As the Lucene similarity that is used to fetch the most relevant n-grammed terms is not the same as the edit distance strategy used to calculate the best matching spell-checked word from the hits that Lucene found, one usually has to retrieve a couple of numSug's in order to get the true best match.

I.e. if numSug == 1, don't count on that suggestion being the best one. Thus, you should set this value to at least 5 for a good suggestion.

Parameters:
word - the word you want a spell check done on
numSug - the number of suggested words
Returns:
String[]
Throws:
IOException - if the underlying index throws an IOException
AlreadyClosedException - if the Spellchecker is already closed
See Also:
suggestSimilar(String, int, org.apache.lucene.index.IndexReader, String, boolean, float)

suggestSimilar

public String[] suggestSimilar(String word,
                               int numSug,
                               float accuracy)
                        throws IOException
Suggest similar words.

As the Lucene similarity that is used to fetch the most relevant n-grammed terms is not the same as the edit distance strategy used to calculate the best matching spell-checked word from the hits that Lucene found, one usually has to retrieve a couple of numSug's in order to get the true best match.

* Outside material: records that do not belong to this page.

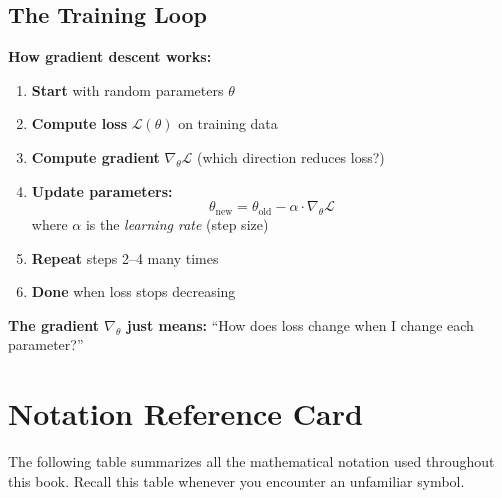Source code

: \begin{chapterenv}
\subsection{The Training Loop}

\begin{infobox}
\textbf{How gradient descent works:}

\begin{enumerate}[nosep]
    \item \textbf{Start} with random parameters $\theta$
    \item \textbf{Compute loss} $\mathcal{L}(\theta)$ on training data
    \item \textbf{Compute gradient} $\nabla_\theta \mathcal{L}$ (which direction reduces loss?)
    \item \textbf{Update parameters:}
    \[\theta_{\text{new}} = \theta_{\text{old}} - \alpha \cdot \nabla_\theta \mathcal{L}\]
    where $\alpha$ is the \textit{learning rate} (step size)
    \item \textbf{Repeat} steps 2--4 many times
    \item \textbf{Done} when loss stops decreasing
\end{enumerate}

\textbf{The gradient $\nabla_\theta$ just means:} ``How does loss change when I change each parameter?''
\end{infobox}

\section{Notation Reference Card}

The following table summarizes all the mathematical notation used throughout this book. Recall this table whenever you encounter an unfamiliar symbol.


\end{chapterenv}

I.e. if numSug == 1, don't count on that suggestion being the best one. Thus, you should set this value to at least 5 for a good suggestion.

Parameters:
word - the word you want a spell check done on
numSug - the number of suggested words
accuracy - The minimum score a suggestion must have in order to qualify for inclusion in the results
Returns:
String[]
Throws:
IOException - if the underlying index throws an IOException
AlreadyClosedException - if the Spellchecker is already closed
See Also:
suggestSimilar(String, int, org.apache.lucene.index.IndexReader, String, boolean, float)

suggestSimilar

@Deprecated
public String[] suggestSimilar(String word,
                                          int numSug,
                                          IndexReader ir,
                                          String field,
                                          boolean morePopular)
                        throws IOException
Deprecated. use suggestSimilar(String, int, IndexReader, String, SuggestMode)
  • SuggestMode.SUGGEST_WHEN_NOT_IN_INDEX instead of morePopular=false
  • SuggestMode.SuGGEST_MORE_POPULAR instead of morePopular=true

Suggest similar words (optionally restricted to a field of an index).

As the Lucene similarity that is used to fetch the most relevant n-grammed terms is not the same as the edit distance strategy used to calculate the best matching spell-checked word from the hits that Lucene found, one usually has to retrieve a couple of numSug's in order to get the true best match.

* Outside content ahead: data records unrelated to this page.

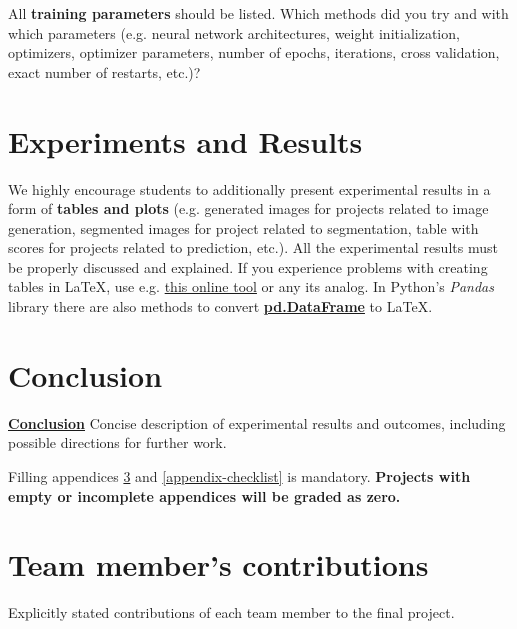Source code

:\documentclass{article}
\begin{document}
All \textbf{training parameters} should be listed. Which methods did you try and with which parameters (e.g. neural network architectures, weight initialization, optimizers, optimizer parameters, number of epochs, iterations, cross validation, exact number of restarts, etc.)?

\section{Experiments and Results}\label{experiments_and_results}

We highly encourage students to additionally present experimental results in a form of \textbf{tables and plots} (e.g. generated images for projects related to image generation, segmented images for project related to segmentation, table with scores for projects related to prediction, etc.). All the experimental results must be properly discussed and explained. If you experience problems with creating tables in \LaTeX, use e.g. \href{https://www.tablesgenerator.com}{this online tool} or any its analog. In Python's \textit{Pandas} library there are also methods to convert \href{https://pandas.pydata.org/pandas-docs/stable/reference/api/pandas.DataFrame.to_latex.html}{\textbf{pd.DataFrame}} to \LaTeX  .

\section{Conclusion}\label{conclusion}

\underline{\textbf{Conclusion}} Concise description of experimental results and outcomes, including possible directions for further work.

Filling appendices \ref{appendix-contrib} and  \ref{appendix-checklist} is mandatory. \textbf{Projects with empty or incomplete appendices will be graded as zero.}



\clearpage


\newpage
\appendix
\section{Team member's contributions}
\label{appendix-contrib}
Explicitly stated contributions of each team member to the final project.
\end{document}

I.e. if numSug == 1, don't count on that suggestion being the best one. Thus, you should set this value to at least 5 for a good suggestion.

Uses the getAccuracy() value passed into the constructor as the accuracy.

Parameters:
word - the word you want a spell check done on
numSug - the number of suggested words
ir - the indexReader of the user index (can be null see field param)
field - the field of the user index: if field is not null, the suggested words are restricted to the words present in this field.
morePopular - return only the suggest words that are as frequent or more frequent than the searched word (only if restricted mode = (indexReader!=null and field!=null)
Returns:
String[] the sorted list of the suggest words with these 2 criteria: first criteria: the edit distance, second criteria (only if restricted mode): the popularity of the suggest words in the field of the user index
Throws:
IOException - if the underlying index throws an IOException
AlreadyClosedException - if the Spellchecker is already closed
See Also:
suggestSimilar(String, int, IndexReader, String, SuggestMode, float)

suggestSimilar

@Deprecated
public String[] suggestSimilar(String word,
                                          int numSug,
                                          IndexReader ir,
                                          String field,
                                          boolean morePopular,
                                          float accuracy)
                        throws IOException
Deprecated. use suggestSimilar(String, int, IndexReader, String, SuggestMode, float)
  • SuggestMode.SUGGEST_WHEN_NOT_IN_INDEX instead of morePopular=false
  • SuggestMode.SuGGEST_MORE_POPULAR instead of morePopular=true

Suggest similar words (optionally restricted to a field of an index).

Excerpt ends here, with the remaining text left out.